Use a proxy like Squid and keep the logs. Have some kind of syslog to analyze those logs for reporting.

Thank u sir

but i can't enable the proxy , i'm using admin user
find attach file ...

Use a proxy like Squid and keep the logs. Have some kind of syslog to analyze those logs for reporting.

1 by 1 plz

step by step

There is a bug in 6.4 where on the first open of some windows for Winbox, it treats it like it is in read-only mode, try to reopen it.

With that being said, depending on the number of users that you have, you may want to use an external proxy like squid instead of the built in proxy. The internal one isn't optimized for larger locations, and depending on the board you have, may not have the CPU power to handle everything.
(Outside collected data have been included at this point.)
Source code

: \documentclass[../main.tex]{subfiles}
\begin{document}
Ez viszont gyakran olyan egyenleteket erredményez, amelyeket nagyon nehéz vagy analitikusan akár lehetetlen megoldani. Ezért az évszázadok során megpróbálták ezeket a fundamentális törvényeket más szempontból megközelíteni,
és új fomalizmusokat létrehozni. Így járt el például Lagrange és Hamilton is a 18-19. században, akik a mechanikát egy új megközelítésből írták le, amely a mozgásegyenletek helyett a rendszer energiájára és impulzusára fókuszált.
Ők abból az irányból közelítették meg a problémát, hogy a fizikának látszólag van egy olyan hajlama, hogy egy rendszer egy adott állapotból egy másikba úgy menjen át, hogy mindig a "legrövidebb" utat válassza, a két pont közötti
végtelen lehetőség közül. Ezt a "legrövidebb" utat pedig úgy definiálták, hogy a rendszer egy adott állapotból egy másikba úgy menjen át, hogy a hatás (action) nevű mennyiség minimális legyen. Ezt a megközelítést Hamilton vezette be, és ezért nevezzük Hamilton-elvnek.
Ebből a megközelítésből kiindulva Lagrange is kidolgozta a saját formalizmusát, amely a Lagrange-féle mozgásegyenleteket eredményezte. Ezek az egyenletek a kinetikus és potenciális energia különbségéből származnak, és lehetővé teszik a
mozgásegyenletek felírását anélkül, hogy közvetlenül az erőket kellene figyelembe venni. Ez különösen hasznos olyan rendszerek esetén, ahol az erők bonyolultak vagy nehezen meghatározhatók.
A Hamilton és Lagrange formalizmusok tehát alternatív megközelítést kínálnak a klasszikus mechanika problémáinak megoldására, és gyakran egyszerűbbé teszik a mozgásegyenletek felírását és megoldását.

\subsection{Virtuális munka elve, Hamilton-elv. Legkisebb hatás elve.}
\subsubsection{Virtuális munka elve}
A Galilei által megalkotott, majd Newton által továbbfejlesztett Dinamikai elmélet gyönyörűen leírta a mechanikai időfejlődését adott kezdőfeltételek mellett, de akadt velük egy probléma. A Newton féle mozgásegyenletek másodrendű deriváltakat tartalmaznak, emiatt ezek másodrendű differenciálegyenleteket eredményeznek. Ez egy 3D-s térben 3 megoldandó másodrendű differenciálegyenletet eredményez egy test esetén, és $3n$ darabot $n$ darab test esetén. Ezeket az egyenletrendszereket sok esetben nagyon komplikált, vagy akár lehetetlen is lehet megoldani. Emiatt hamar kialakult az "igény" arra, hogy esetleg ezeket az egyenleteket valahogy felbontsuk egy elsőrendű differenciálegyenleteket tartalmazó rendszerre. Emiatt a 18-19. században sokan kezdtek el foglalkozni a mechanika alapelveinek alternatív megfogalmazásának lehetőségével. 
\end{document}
The best and most secure way of doing it is to setup the proxy server on a different routed interface with a different subnet. People can set their proxy server in their browsers to the appropriate IP address. You then either forward the logs to a syslog server, or have some kind of syslog server running on the proxy server that you can run reports on. You can also force people to use the proxy server in this setup with an appropriate NAT rule, and configuration on the proxy server. However that will only work for HTTP traffic and not HTTPS.

Similarly for the Mikrotik, you can enable the proxy and have people set their proxy server in their computers to the MikroTik. You then setup the logging in the MikroTik to forward subjects with "proxy" to an external syslog server that you can run your reports on. With a similar NAT rule you can force people to use the proxy server, but faces the same restrictions as above.